Saved data entries:
________________

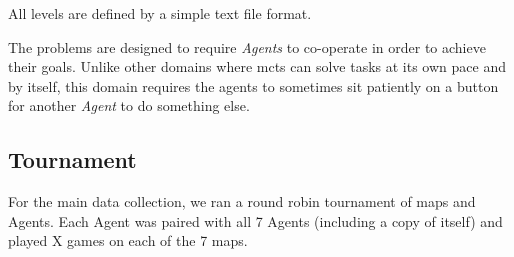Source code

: \documentclass{IEEEtran}
\begin{document}
All levels are defined by a simple text file format.

The problems are designed to require \emph{Agents} to co-operate in order to achieve their goals. Unlike other domains where \gls{mcts} can solve tasks at its own pace and by itself, this domain requires the agents to sometimes sit patiently on a button for another \emph{Agent} to do something else.

\subsection{Tournament}
For the main data collection, we ran a round robin tournament of maps and Agents. Each Agent was paired with all 7 Agents (including a copy of itself) and played X games on each of the 7 maps. 
\end{document}

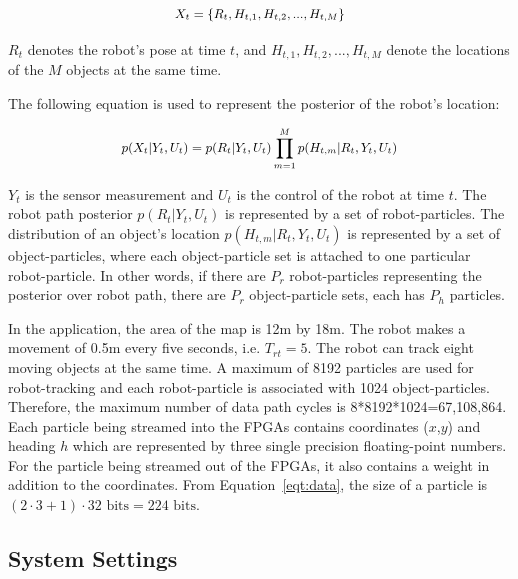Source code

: \begin{equation}
\small
\begin{aligned}
X_t = \{R_t, H_{t,1}, H_{t,2}, ..., H_{t,M}\}
\end{aligned}
\end{equation}

$R_t$ denotes the robot's pose at time $t$, and $H_{t,1}, H_{t,2}, ..., H_{t,M}$ denote the locations of the $M$ objects at the same time.

The following equation is used to represent the posterior of the robot's location:

\begin{equation}
\small
\begin{aligned}
p(X_t|Y_t,U_t) = p(R_t|Y_t,U_t) \prod_{m=1}^M p(H_{t,m}|R_t,Y_t,U_t)
\end{aligned}
\end{equation}

$Y_t$ is the sensor measurement and $U_t$ is the control of the robot at time $t$.
The robot path posterior $p(R_t|Y_t,U_t)$ is represented by a set of robot-particles.
The distribution of an object's location $p(H_{t,m}|R_t,Y_t,U_t)$ is represented by a set of object-particles, where each object-particle set is attached to one particular robot-particle.
In other words, if there are $P_r$ robot-particles representing the posterior over robot path, there are $P_r$ object-particle sets, each has $P_h$ particles.

In the application, the area of the map is 12m by 18m.
The robot makes a movement of 0.5m every five seconds, i.e. $T_{rt} = 5$.
The robot can track eight moving objects at the same time.
A maximum of 8192 particles are used for robot-tracking and each robot-particle is associated with 1024 object-particles.
Therefore, the maximum number of data path cycles is 8*8192*1024=67,108,864.
Each particle being streamed into the FPGAs contains coordinates ($x$,$y$) and heading $h$ which are represented by three single precision floating-point numbers.
For the particle being streamed out of the FPGAs, it also contains a weight in addition to the coordinates.
From Equation~\ref{eqt:data}, the size of a particle is $(2 \cdot 3 + 1) \cdot 32 \mbox{ bits} = 224 \mbox{ bits}$.

\subsection{System Settings}

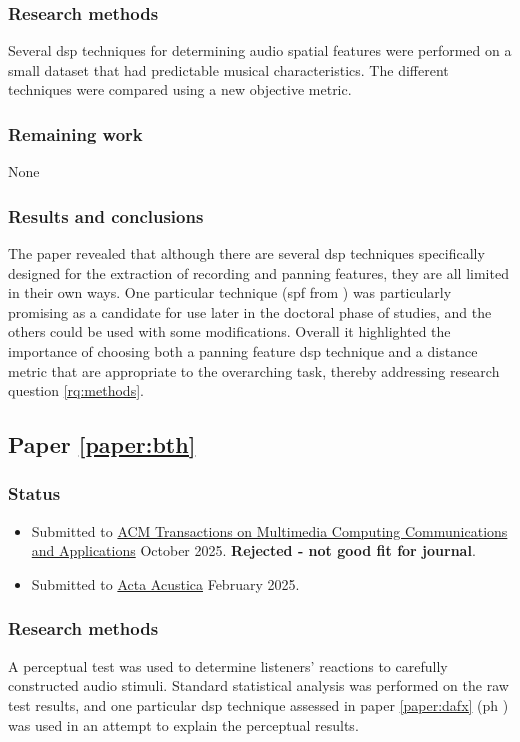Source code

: \documentclass[a4paper]{article}
\begin{document}
\begin{refsection}
\subsubsection*{Research methods}
Several \gls{dsp} techniques for determining audio spatial features were performed on a small dataset that had predictable musical characteristics. The different techniques were compared using a new objective metric.

\subsubsection*{Remaining work}
None

\subsubsection*{Results and conclusions}
The paper revealed that although there are several \gls{dsp} techniques specifically designed for the extraction of recording and panning features, they are all limited in their own ways. One particular technique (\gls{spf} from \cite{tzanetakisStereoPanningFeatures2007}) was particularly promising as a candidate for use later in the doctoral phase of studies, and the others could be used with some modifications. Overall it highlighted the importance of choosing both a panning feature \gls{dsp} technique and a distance metric that are appropriate to the overarching task, thereby addressing research question \ref{rq:methods}.


\subsection*{Paper \ref{paper:bth}}
\textbf{}

\subsubsection*{Status}
\begin{itemize}
    \item Submitted to \href{https://dl.acm.org/journal/tomm}{ACM Transactions on Multimedia Computing Communications and Applications} October 2025. \textbf{Rejected - not good fit for journal}.
    \item Submitted to \href{https://acta-acustica.edpsciences.org/}{Acta Acustica} February 2025.
\end{itemize}

\subsubsection*{Research methods}
A perceptual test was used to determine listeners' reactions to carefully constructed audio stimuli. Standard statistical analysis was performed on the raw test results, and one particular \gls{dsp} technique assessed in paper \ref{paper:dafx} (\gls{ph} \cite{gomezMusicSimilaritySystems2008}) was used in an attempt to explain the perceptual results.


\end{refsection}
\end{document}
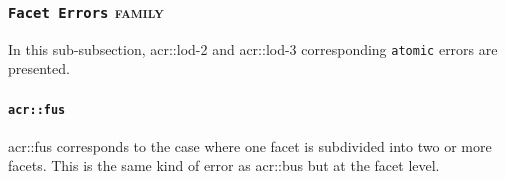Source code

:         \subsubsection{\texttt{Facet Errors} \textsc{family}}
            In this sub-subsection, \gls{acr::lod}-2 and \gls{acr::lod}-3 corresponding \texttt{atomic} errors are presented.

            \paragraph{\texttt{\acrlong*{acr::fus}}}
                \gls{acr::fus} corresponds to the case where one facet is subdivided into two or more facets.
                This is the same kind of error as \gls{acr::bus} but at the facet level.\\

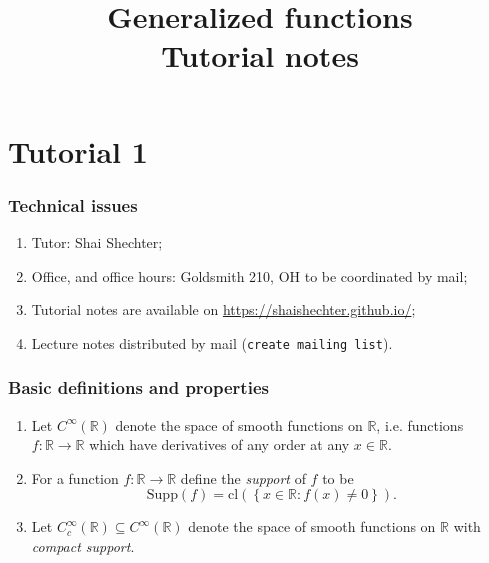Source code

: \documentclass[12pt, draft,reqno,a4paper, twoside]{amsproc}
\title{Generalized functions\\Tutorial notes}
\newcommand{\supp}{\mathrm{Supp}}
\newcommand{\cl}[1]{\mathrm{cl}\left(#1\right)}
\newcommand{\dbR}{\mathbb R}
\newcommand{\set}[1]{\left\{{#1}\right\}}
\begin{document}
\maketitle
\part{Tutorial 1}
\section{Technical issues}
\begin{enumerate}
\item Tutor: Shai Shechter;
\item Office, and office hours: Goldsmith 210, OH to be coordinated by mail;
\item Tutorial notes are available on \url{https://shaishechter.github.io/};
\item Lecture notes distributed by mail ({\tt create mailing list}).
\end{enumerate}

\section{Basic definitions and properties}
\begin{defi}\label{defi:smooth-support}
\begin{enumerate}
\item 
Let $C^\infty(\dbR)$ denote the space of smooth functions on $\dbR$, i.e. functions $f:\dbR\to \dbR$ which have derivatives of any order at any $x\in \dbR$.
\item For a function $f:\dbR\to\dbR$ define the \textit{support} of $f$ to be
\[\supp(f)=\cl{\set{x\in\dbR:f(x)\ne 0}}.\]
\item Let $C_c^\infty(\dbR)\subseteq C^\infty (\dbR)$ denote the space of smooth functions on $\dbR$ with \textit{compact support}.
\end{enumerate}
\end{defi}
\end{document}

________________

Print each record exactly as it stands, leaving the images out.

Source code

: \documentclass{IEEEtran}
\begin{document}
All levels are defined by a simple text file format.

The problems are designed to require \emph{Agents} to co-operate in order to achieve their goals. Unlike other domains where \gls{mcts} can solve tasks at its own pace and by itself, this domain requires the agents to sometimes sit patiently on a button for another \emph{Agent} to do something else.

\subsection{Tournament}
For the main data collection, we ran a round robin tournament of maps and Agents. Each Agent was paired with all 7 Agents (including a copy of itself) and played X games on each of the 7 maps. 
\end{document}

Source code

: \begin{equation}
\small
\begin{aligned}
X_t = \{R_t, H_{t,1}, H_{t,2}, ..., H_{t,M}\}
\end{aligned}
\end{equation}

$R_t$ denotes the robot's pose at time $t$, and $H_{t,1}, H_{t,2}, ..., H_{t,M}$ denote the locations of the $M$ objects at the same time.

The following equation is used to represent the posterior of the robot's location:

\begin{equation}
\small
\begin{aligned}
p(X_t|Y_t,U_t) = p(R_t|Y_t,U_t) \prod_{m=1}^M p(H_{t,m}|R_t,Y_t,U_t)
\end{aligned}
\end{equation}

$Y_t$ is the sensor measurement and $U_t$ is the control of the robot at time $t$.
The robot path posterior $p(R_t|Y_t,U_t)$ is represented by a set of robot-particles.
The distribution of an object's location $p(H_{t,m}|R_t,Y_t,U_t)$ is represented by a set of object-particles, where each object-particle set is attached to one particular robot-particle.
In other words, if there are $P_r$ robot-particles representing the posterior over robot path, there are $P_r$ object-particle sets, each has $P_h$ particles.

In the application, the area of the map is 12m by 18m.
The robot makes a movement of 0.5m every five seconds, i.e. $T_{rt} = 5$.
The robot can track eight moving objects at the same time.
A maximum of 8192 particles are used for robot-tracking and each robot-particle is associated with 1024 object-particles.
Therefore, the maximum number of data path cycles is 8*8192*1024=67,108,864.
Each particle being streamed into the FPGAs contains coordinates ($x$,$y$) and heading $h$ which are represented by three single precision floating-point numbers.
For the particle being streamed out of the FPGAs, it also contains a weight in addition to the coordinates.
From Equation~\ref{eqt:data}, the size of a particle is $(2 \cdot 3 + 1) \cdot 32 \mbox{ bits} = 224 \mbox{ bits}$.

\subsection{System Settings}

Source code

: \documentclass[a4paper]{article}
\begin{document}
\begin{refsection}
\subsubsection*{Research methods}
Several \gls{dsp} techniques for determining audio spatial features were performed on a small dataset that had predictable musical characteristics. The different techniques were compared using a new objective metric.

\subsubsection*{Remaining work}
None

\subsubsection*{Results and conclusions}
The paper revealed that although there are several \gls{dsp} techniques specifically designed for the extraction of recording and panning features, they are all limited in their own ways. One particular technique (\gls{spf} from \cite{tzanetakisStereoPanningFeatures2007}) was particularly promising as a candidate for use later in the doctoral phase of studies, and the others could be used with some modifications. Overall it highlighted the importance of choosing both a panning feature \gls{dsp} technique and a distance metric that are appropriate to the overarching task, thereby addressing research question \ref{rq:methods}.


\subsection*{Paper \ref{paper:bth}}
\textbf{}

\subsubsection*{Status}
\begin{itemize}
    \item Submitted to \href{https://dl.acm.org/journal/tomm}{ACM Transactions on Multimedia Computing Communications and Applications} October 2025. \textbf{Rejected - not good fit for journal}.
    \item Submitted to \href{https://acta-acustica.edpsciences.org/}{Acta Acustica} February 2025.
\end{itemize}

\subsubsection*{Research methods}
A perceptual test was used to determine listeners' reactions to carefully constructed audio stimuli. Standard statistical analysis was performed on the raw test results, and one particular \gls{dsp} technique assessed in paper \ref{paper:dafx} (\gls{ph} \cite{gomezMusicSimilaritySystems2008}) was used in an attempt to explain the perceptual results.


\end{refsection}
\end{document}
Source code

:         \subsubsection{\texttt{Facet Errors} \textsc{family}}
            In this sub-subsection, \gls{acr::lod}-2 and \gls{acr::lod}-3 corresponding \texttt{atomic} errors are presented.

            \paragraph{\texttt{\acrlong*{acr::fus}}}
                \gls{acr::fus} corresponds to the case where one facet is subdivided into two or more facets.
                This is the same kind of error as \gls{acr::bus} but at the facet level.\\

Source code

: \documentclass[12pt, draft,reqno,a4paper, twoside]{amsproc}
\title{Generalized functions\\Tutorial notes}
\newcommand{\supp}{\mathrm{Supp}}
\newcommand{\cl}[1]{\mathrm{cl}\left(#1\right)}
\newcommand{\dbR}{\mathbb R}
\newcommand{\set}[1]{\left\{{#1}\right\}}
\begin{document}
\maketitle
\part{Tutorial 1}
\section{Technical issues}
\begin{enumerate}
\item Tutor: Shai Shechter;
\item Office, and office hours: Goldsmith 210, OH to be coordinated by mail;
\item Tutorial notes are available on \url{https://shaishechter.github.io/};
\item Lecture notes distributed by mail ({\tt create mailing list}).
\end{enumerate}

\section{Basic definitions and properties}
\begin{defi}\label{defi:smooth-support}
\begin{enumerate}
\item 
Let $C^\infty(\dbR)$ denote the space of smooth functions on $\dbR$, i.e. functions $f:\dbR\to \dbR$ which have derivatives of any order at any $x\in \dbR$.
\item For a function $f:\dbR\to\dbR$ define the \textit{support} of $f$ to be
\[\supp(f)=\cl{\set{x\in\dbR:f(x)\ne 0}}.\]
\item Let $C_c^\infty(\dbR)\subseteq C^\infty (\dbR)$ denote the space of smooth functions on $\dbR$ with \textit{compact support}.
\end{enumerate}
\end{defi}
\end{document}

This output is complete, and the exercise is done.